Como era de esperar, las revelaciones de Tsuchiya causaron un gran revuelo en las redes sociales, y muchos afirmaron que Wakatori estaba poniendo en riesgo la vida de las personas al freír pollo en aceite de 66 años de antigüedad.
Sin embargo, el galardonado restaurante japonés aclaró que cada noche, el personal del restaurante filtra cuidadosamente los restos de carne e impurezas del aceite, conservando solo una pequeña cantidad del aceite original como base de sabor, y la añade a una nueva tanda de aceite para freír, indica Odditycentral.
Por lo tanto, no utilizan exactamente el mismo aceite de hace 66 años, pero, técnicamente, es posible que aún queden moléculas de esa tanda original en la mezcla de aceite de Wakatori.
Al conservar parte del aceite usado para freír y completarlo con aceite fresco, Wakatori utiliza esencialmente la misma técnica que algunos restaurantes emplean para sus caldos, dice Odditycentral.
De hecho, se cree que la sopa oden más antigua que existe se prepara en Otafuku, un famoso restaurante de Tokio, Japón, donde se ha utilizado el mismo caldo durante más de 70 años.

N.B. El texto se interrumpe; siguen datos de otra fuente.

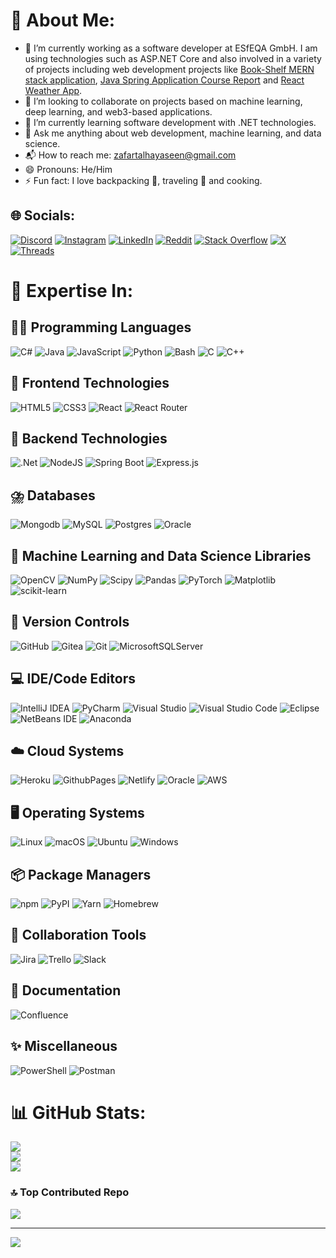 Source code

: # 💫 About Me:
- 🔭 I’m currently working as a software developer at ESfEQA GmbH. I am using technologies such as ASP.NET Core and also involved in a variety of projects including web development projects like [Book-Shelf MERN stack application](https://github.com/talhayaseen57/Book-Shelf.git), [Java Spring Application Course Report](https://github.com/talhayaseen57/Course-Report.git) and [React Weather App](https://github.com/talhayaseen57/weather-app.git).
- 👯 I’m looking to collaborate on projects based on machine learning, deep learning, and web3-based applications.
- 🌱 I’m currently learning software development with .NET technologies.
- 💬 Ask me anything about web development, machine learning, and data science.
- 📬 How to reach me: [zafartalhayaseen@gmail.com](mailto:zafartalhayaseen@gmail.com)
- 😄 Pronouns: He/Him
- ⚡ Fun fact: I love backpacking 🎒, traveling 🚀 and cooking.


## 🌐 Socials:
[![Discord](https://img.shields.io/badge/Discord-%237289DA.svg?logo=discord&logoColor=white)](https://discord.gg/QcZq2cyC) [![Instagram](https://img.shields.io/badge/Instagram-%23E4405F.svg?logo=Instagram&logoColor=white)](https://instagram.com/codewithsher_tech/) [![LinkedIn](https://img.shields.io/badge/LinkedIn-%230077B5.svg?logo=linkedin&logoColor=white)](https://linkedin.com/in/talhayaseen057/) [![Reddit](https://img.shields.io/badge/Reddit-%23FF4500.svg?logo=Reddit&logoColor=white)](https://reddit.com/user/talhayaseen57/) [![Stack Overflow](https://img.shields.io/badge/-Stackoverflow-FE7A16?logo=stack-overflow&logoColor=white)](https://stackoverflow.com/users/23693733/talhayaseen57) [![X](https://img.shields.io/badge/X-black.svg?logo=X&logoColor=white)](https://x.com/codebysher_tech) [![Threads](https://img.shields.io/badge/Threads-000000?logo=Threads&logoColor=white)](https://www.threads.net/@codewithsher_tech)

# 🎯 Expertise In:
## 🧑‍💻 Programming Languages
![C#](https://img.shields.io/badge/c%23-%23239120.svg?style=for-the-badge&logo=csharp&logoColor=white) ![Java](https://img.shields.io/badge/java-%23ED8B00.svg?style=for-the-badge&logo=openjdk&logoColor=white) ![JavaScript](https://img.shields.io/badge/javascript-%23323330.svg?style=for-the-badge&logo=javascript&logoColor=%23F7DF1E) ![Python](https://img.shields.io/badge/python-3670A0?style=for-the-badge&logo=python&logoColor=ffdd54) ![Bash](https://img.shields.io/badge/Bash-4EAA25?style=for-the-badge&logo=gnubash&logoColor=fff) ![C](https://img.shields.io/badge/c-%2300599C.svg?style=for-the-badge&logo=c&logoColor=white)  ![C++](https://img.shields.io/badge/c++-%2300599C.svg?style=for-the-badge&logo=c%2B%2B&logoColor=white)

## 🎨 Frontend Technologies
![HTML5](https://img.shields.io/badge/html5-%23E34F26.svg?style=for-the-badge&logo=html5&logoColor=white) ![CSS3](https://img.shields.io/badge/css3-%231572B6.svg?style=for-the-badge&logo=css3&logoColor=white) ![React](https://img.shields.io/badge/react-%2320232a.svg?style=for-the-badge&logo=react&logoColor=%2361DAFB) ![React Router](https://img.shields.io/badge/React_Router-CA4245?style=for-the-badge&logo=react-router&logoColor=white)

## 🔧 Backend Technologies
![.Net](https://img.shields.io/badge/.NET-5C2D91?style=for-the-badge&logo=.net&logoColor=white) ![NodeJS](https://img.shields.io/badge/node.js-6DA55F?style=for-the-badge&logo=node.js&logoColor=white) ![Spring Boot](https://img.shields.io/badge/Spring%20Boot-6DB33F?style=for-the-badge&logo=springboot&logoColor=fff) ![Express.js](https://img.shields.io/badge/Express.js-%23404d59.svg?style=for-the-badge&logo=express&logoColor=%2361DAFB)

## ⛈️ Databases
![Mongodb](https://img.shields.io/badge/-MongoDB-4DB33D?style=for-the-badge&logo=mongodb&logoColor=FFFFFF) ![MySQL](https://img.shields.io/badge/mysql-4479A1.svg?style=for-the-badge&logo=mysql&logoColor=white) ![Postgres](https://img.shields.io/badge/postgres-%23316192.svg?style=for-the-badge&logo=postgresql&logoColor=white) ![Oracle](https://img.shields.io/badge/Oracle-F80000?style=for-the-badge&logo=oracle&logoColor=fff) 

## 🤖 Machine Learning and Data Science Libraries
![OpenCV](https://img.shields.io/badge/opencv-%23white.svg?style=for-the-badge&logo=opencv&logoColor=white) ![NumPy](https://img.shields.io/badge/numpy-%23013243.svg?style=for-the-badge&logo=numpy&logoColor=white) ![Scipy](https://img.shields.io/badge/SciPy-%230C55A5.svg?style=for-the-badge&logo=scipy&logoColor=%white) ![Pandas](https://img.shields.io/badge/pandas-%23150458.svg?style=for-the-badge&logo=pandas&logoColor=white) ![PyTorch](https://img.shields.io/badge/PyTorch-%23EE4C2C.svg?style=for-the-badge&logo=PyTorch&logoColor=white) ![Matplotlib](https://img.shields.io/badge/Matplotlib-%23ffffff.svg?style=for-the-badge&logo=Matplotlib&logoColor=black) ![scikit-learn](https://img.shields.io/badge/scikit--learn-%23F7931E.svg?style=for-the-badge&logo=scikit-learn&logoColor=white) 

## 🔖 Version Controls
![GitHub](https://img.shields.io/badge/github-%23121011.svg?style=for-the-badge&logo=github&logoColor=white) ![Gitea](https://img.shields.io/badge/Gitea-34495E?style=for-the-badge&logo=gitea&logoColor=5D9425) ![Git](https://img.shields.io/badge/git-%23F05033.svg?style=for-the-badge&logo=git&logoColor=white) ![MicrosoftSQLServer](https://img.shields.io/badge/Microsoft%20SQL%20Server-CC2927?style=for-the-badge&logo=microsoft%20sql%20server&logoColor=white) 

## 💻 IDE/Code Editors
![IntelliJ IDEA](https://img.shields.io/badge/IntelliJIDEA-000000.svg?style=for-the-badge&logo=intellij-idea&logoColor=white) ![PyCharm](https://img.shields.io/badge/PyCharm-000?style=for-the-badge&logo=pycharm&logoColor=fff) ![Visual Studio](https://custom-icon-badges.demolab.com/badge/Visual%20Studio-5C2D91.svg?style=for-the-badge&&logo=visual-studio&logoColor=white) ![Visual Studio Code](https://custom-icon-badges.demolab.com/badge/Visual%20Studio%20Code-0078d7.svg?style=for-the-badge&logo=vsc&logoColor=white) ![Eclipse](https://img.shields.io/badge/Eclipse-FE7A16.svg?style=for-the-badge&logo=Eclipse&logoColor=white) ![NetBeans IDE](https://img.shields.io/badge/NetBeans%20IDE-1B6AC6.svg?style=for-the-badge&logo=apache-netbeans-ide&logoColor=white) ![Anaconda](https://img.shields.io/badge/Anaconda-44A833?style=for-the-badge&logo=anaconda&logoColor=fff)

## ☁️ Cloud Systems
![Heroku](https://img.shields.io/badge/heroku-%23430098.svg?style=for-the-badge&logo=heroku&logoColor=white) ![GithubPages](https://img.shields.io/badge/github%20pages-121013?style=for-the-badge&logo=github&logoColor=white) ![Netlify](https://img.shields.io/badge/Netlify-%23000000.svg?style=for-the-badge&logo=netlify&logoColor=#00C7B7) ![Oracle](https://img.shields.io/badge/Oracle%20Cloud-F80000?style=for-the-badge&logo=oracle&logoColor=white) ![AWS](https://img.shields.io/badge/AWS-%23FF9900.svg?style=for-the-badge&logo=amazon-web-services&logoColor=white)

## 🖥️ Operating Systems
![Linux](https://img.shields.io/badge/Linux-FCC624?style=for-the-badge&logo=linux&logoColor=black) ![macOS](https://img.shields.io/badge/macOS-000000?style=for-the-badge&logo=apple&logoColor=F0F0F0) ![Ubuntu](https://img.shields.io/badge/Ubuntu-E95420?style=for-the-badge&logo=ubuntu&logoColor=white) ![Windows](https://custom-icon-badges.demolab.com/badge/Windows-0078D6?style=for-the-badge&logo=windows11&logoColor=white)

## 📦 Package Managers
![npm](https://img.shields.io/badge/npm-CB3837?style=for-the-badge&logo=npm&logoColor=fff) ![PyPI](https://img.shields.io/badge/PyPI-3775A9?style=for-the-badge&logo=pypi&logoColor=fff) ![Yarn](https://img.shields.io/badge/Yarn-2C8EBB?style=for-the-badge&logo=yarn&logoColor=fff) ![Homebrew](https://img.shields.io/badge/Homebrew-FBB040?style=for-the-badge&logo=homebrew&logoColor=fff)

## 🤝 Collaboration Tools
![Jira](https://img.shields.io/badge/jira-%230A0FFF.svg?style=for-the-badge&logo=jira&logoColor=white) ![Trello](https://img.shields.io/badge/Trello-0052CC?style=for-the-badge&logo=trello&logoColor=fff) ![Slack](https://img.shields.io/badge/Slack-4A154B?style=for-the-badge&logo=slack&logoColor=fff)

## 📄 Documentation
![Confluence](https://img.shields.io/badge/Confluence-172B4D?style=for-the-badge&logo=confluence&logoColor=fff) 

## ✨ Miscellaneous
![PowerShell](https://img.shields.io/badge/PowerShell-%235391FE.svg?style=for-the-badge&logo=powershell&logoColor=white) ![Postman](https://img.shields.io/badge/Postman-FF6C37?style=for-the-badge&logo=postman&logoColor=white) 

# 📊 GitHub Stats:
![](https://github-readme-stats.vercel.app/api?username=talhayaseen57&theme=dark&hide_border=true&include_all_commits=true&show_icons=true&show=prs_merged,prs_merged_percentage&count_private=false)<br/>
![](https://github-readme-streak-stats.herokuapp.com/?user=talhayaseen57&theme=dark&hide_border=true)<br/>
![](https://github-readme-stats.vercel.app/api/top-langs/?username=talhayaseen57&theme=dark&hide_border=true&include_all_commits=true&count_private=false&hide=jupyter%20notebook&layout=donut&langs_count=6)

### 🔝 Top Contributed Repo
![](https://github-contributor-stats.vercel.app/api?username=talhayaseen57&limit=5&theme=dark&combine_all_yearly_contributions=true)

---
[![](https://visitcount.itsvg.in/api?id=talhayaseen57&icon=8&color=0)](https://visitcount.itsvg.in)

<!-- Proudly created with GPRM ( https://gprm.itsvg.in ) -->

Del mismo modo, un restaurante en el barrio de Ekkamai, en Bangkok, lleva sirviendo la misma sopa durante más de 50 años .
En el caso del Wakatori, los expertos en alimentación advierten que el aceite no es lo mismo que el caldo, ya que freírlo repetidamente produce sustancias nocivas y cancerígenas como ácidos grasos trans y acrilamida. Incluso diluyéndolo diariamente con aceite fresco, no se puede evitar por completo la acumulación a largo plazo de estas sustancias.